You need to return the length of the longest contiguous subarray of 1's after flipping at most k zeros.

Examples:

Input: nums = [1,1,1,0,0,0,1,1,1,1,0], k = 2
Output: 6
Explanation: Flip two zeros to get [1,1,1,0,0,1,1,1,1,1,1].
Longest consecutive ones = 6.

Input: nums = [0,0,1,1,0,0,1,1,1,0,1,1,0,0,0,1,1,1,1], k = 3
Output: 10
Explanation: Flip three zeros to get longest consecutive ones of length 10.

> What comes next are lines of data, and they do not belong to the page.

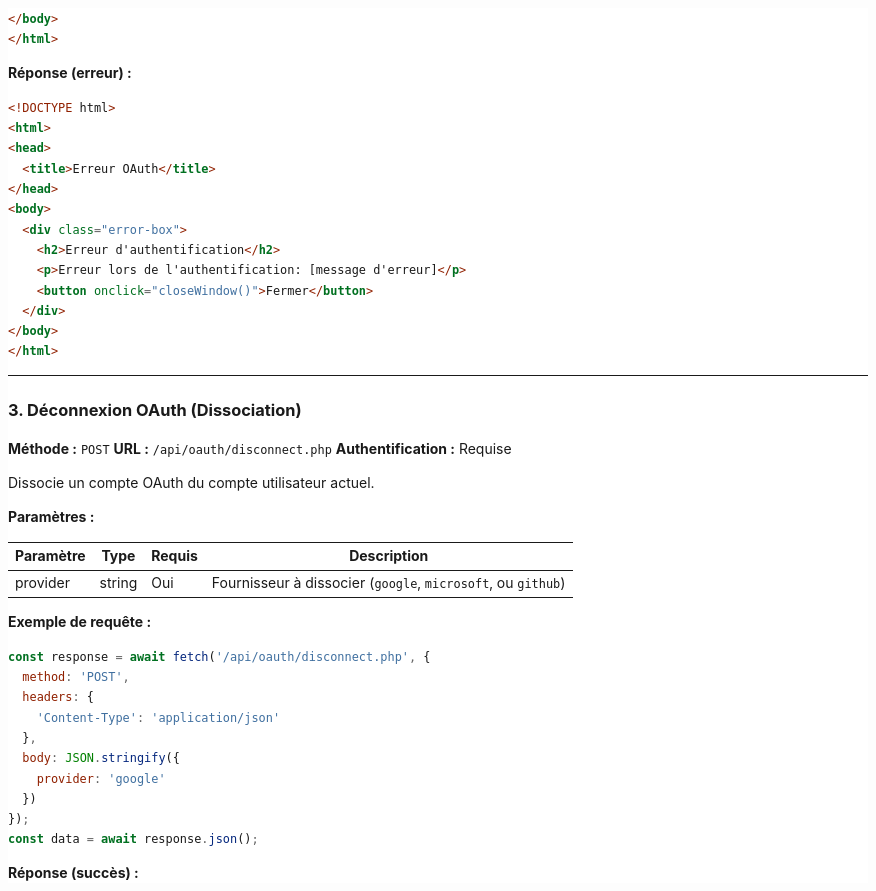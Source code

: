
 ```html
</body>
</html>
```

**Réponse (erreur) :**

```html
<!DOCTYPE html>
<html>
<head>
  <title>Erreur OAuth</title>
</head>
<body>
  <div class="error-box">
    <h2>Erreur d'authentification</h2>
    <p>Erreur lors de l'authentification: [message d'erreur]</p>
    <button onclick="closeWindow()">Fermer</button>
  </div>
</body>
</html>
```

---

### 3. Déconnexion OAuth (Dissociation)

**Méthode :** `POST`
**URL :** `/api/oauth/disconnect.php`
**Authentification :** Requise

Dissocie un compte OAuth du compte utilisateur actuel.

**Paramètres :**

| Paramètre | Type | Requis | Description |
|-----------|------|--------|-------------|
| provider | string | Oui | Fournisseur à dissocier (`google`, `microsoft`, ou `github`) |

**Exemple de requête :**

```javascript
const response = await fetch('/api/oauth/disconnect.php', {
  method: 'POST',
  headers: {
    'Content-Type': 'application/json'
  },
  body: JSON.stringify({
    provider: 'google'
  })
});
const data = await response.json();
```

**Réponse (succès) :**
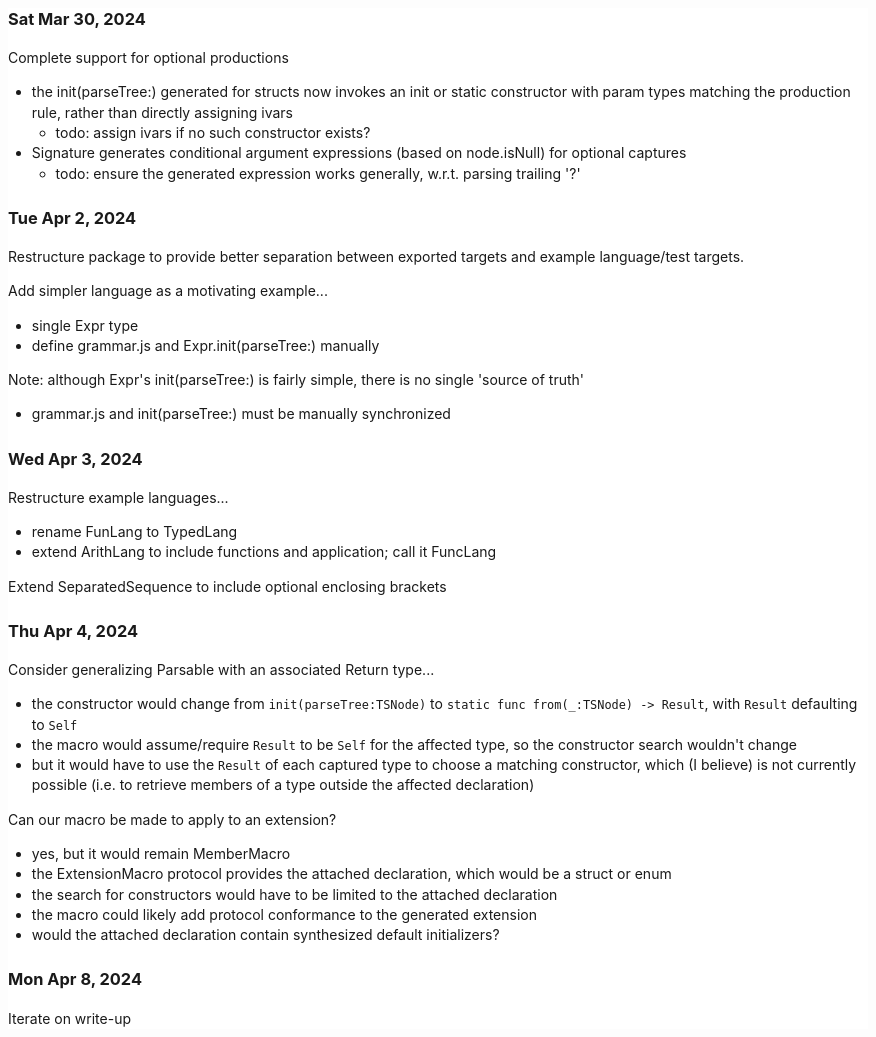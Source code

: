 
### Sat Mar 30, 2024

Complete support for optional productions
  - the init(parseTree:) generated for structs now invokes an init or static constructor with param types matching the production rule, rather than directly assigning ivars
      - todo: assign ivars if no such constructor exists?
  - Signature generates conditional argument expressions (based on node.isNull) for optional captures
      - todo: ensure the generated expression works generally, w.r.t. parsing trailing '?'


### Tue Apr 2, 2024

Restructure package to provide better separation between exported targets and example language/test targets.

Add simpler language as a motivating example...
  - single Expr type
  - define grammar.js and Expr.init(parseTree:) manually

Note: although Expr's init(parseTree:) is fairly simple, there is no single 'source of truth'
  - grammar.js and init(parseTree:) must be manually synchronized


### Wed Apr 3, 2024

Restructure example languages...
  - rename FunLang to TypedLang
  - extend ArithLang to include functions and application; call it FuncLang

Extend SeparatedSequence to include optional enclosing brackets


### Thu Apr 4, 2024

Consider generalizing Parsable with an associated Return type...
  - the constructor would change from `init(parseTree:TSNode)` to `static func from(_:TSNode) -> Result`,
    with `Result` defaulting to `Self`
  - the macro would assume/require `Result` to be `Self` for the affected type, so the constructor search wouldn't change
  - but it would have to use the `Result` of each captured type to choose a matching constructor, which (I believe) is not currently possible (i.e. to retrieve members of a type outside the affected declaration)

Can our macro be made to apply to an extension?
  - yes, but it would remain MemberMacro
  - the ExtensionMacro protocol provides the attached declaration, which would be a struct or enum
  - the search for constructors would have to be limited to the attached declaration
  - the macro could likely add protocol conformance to the generated extension
  - would the attached declaration contain synthesized default initializers?


### Mon Apr 8, 2024

Iterate on write-up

A naive approach would check every possible subarray, flip zeros, and count consecutive ones:

  1. Time Complexity: O(n²) → too slow for large arrays
  2. Inefficient for constraints up to 10⁵ elements


Key Idea: Sliding Window with Zero Count

Instead of brute-force, notice that:

  1. We only care about how many zeros are in the current window
  2. We can maintain a sliding window [i, j]
  3. Keep a counter z for zeros in the window
  4. Expand the window by moving j
  5. If z exceeds k, shrink the window from the left by moving i and decrementing z for each zero removed

Intuition:

  1. The window always contains at most k zeros
  2. The length of the window gives the maximum consecutive ones achievable with flips

This allows linear traversal of the array with O(1) space, making it optimal.


Approach (Step-by-Step)

  1. Initialize pointers: i = 0, j = 0
  2. Initialize z = 0 (zeros count in current window) and co = 0 (max length)
  3. Iterate j from 0 to nums.length - 1:
  4. If nums[j] == 0, increment z
  5. Check z:
  6. If z <= k: window is valid → update co = max(co, j - i + 1)
  7. Else: shrink window by moving i until z <= k, decrement z for zeros leaving window
  8. Continue expanding window with j
  9. Return co as the maximum consecutive ones

Optimization:

  1. Only need one variable for zeros count
  2. Avoids recomputing sums or scanning subarrays repeatedly


Implementation (Java)

class Solution {
public int longestOnes(int[] nums, int k) {
int co = 0; // maximum length of valid window
int i = 0, j = 0; // window pointers
int z = 0; // count of zeros in current window

while (j < nums.length) {
if (nums[j] == 0) {
z++; // increment zeros count
}

if (z <= k) {
co = Math.max(co, j - i + 1); // valid window
j++;
} else {
// shrink window until zeros <= k
while (z > k) {
if (nums[i] == 0) {
z--;
}
i++;
}
co = Math.max(co, j - i + 1);
j++;
}
}
return co;
}
}


Dry Run Example

Input:

nums = [1,1,1,0,0,0,1,1,1,1,0], k = 2


Execution:

Window [i, j]Zeros zValid?Max length co
[0,0] → [1]0Yes1
[0,2] → [1,1,1]0Yes3
[0,3] → [1,1,1,0]1Yes4
[0,4] → [1,1,1,0,0]2Yes5
[0,5] → [1,1,1,0,0,0]3No → shrink i5
[3,8] → [0,0,1,1,1,1]2Yes6


Output:

6


Complexity Analysis

  1. Time Complexity: O(n) → Each element is visited at most twice (once when j moves, once when i moves)
  2. Space Complexity: O(1) → Only counters and pointers used


Edge Cases Considered

  1. k = 0 → cannot flip any zeros, just count consecutive ones
  2. Array with all 1’s → return full length
  3. Array with all 0’s → return min(k, length)
  4. Single element arrays → works correctly


Sliding Window Pattern Importance

This problem is a perfect example of the sliding window pattern:

  1. Use a window to track a condition (max zeros allowed)
  2. Expand and shrink dynamically based on constraints
  3. Efficiently computes maximum/minimum contiguous subarray lengths

It also demonstrates counting with limited violations – a key interview concept.


Conclusion

By tracking zeros with a sliding window, we convert a naive O(n²) problem into O(n) linear time.

Understanding this pattern allows you to solve:

  1. Max consecutive ones/zeros problems
  2. Longest substring/subarray with constraints
  3. Subarray problems with limited replacements or violations

Once mastered, this approach applies to many binary array and string problems efficiently.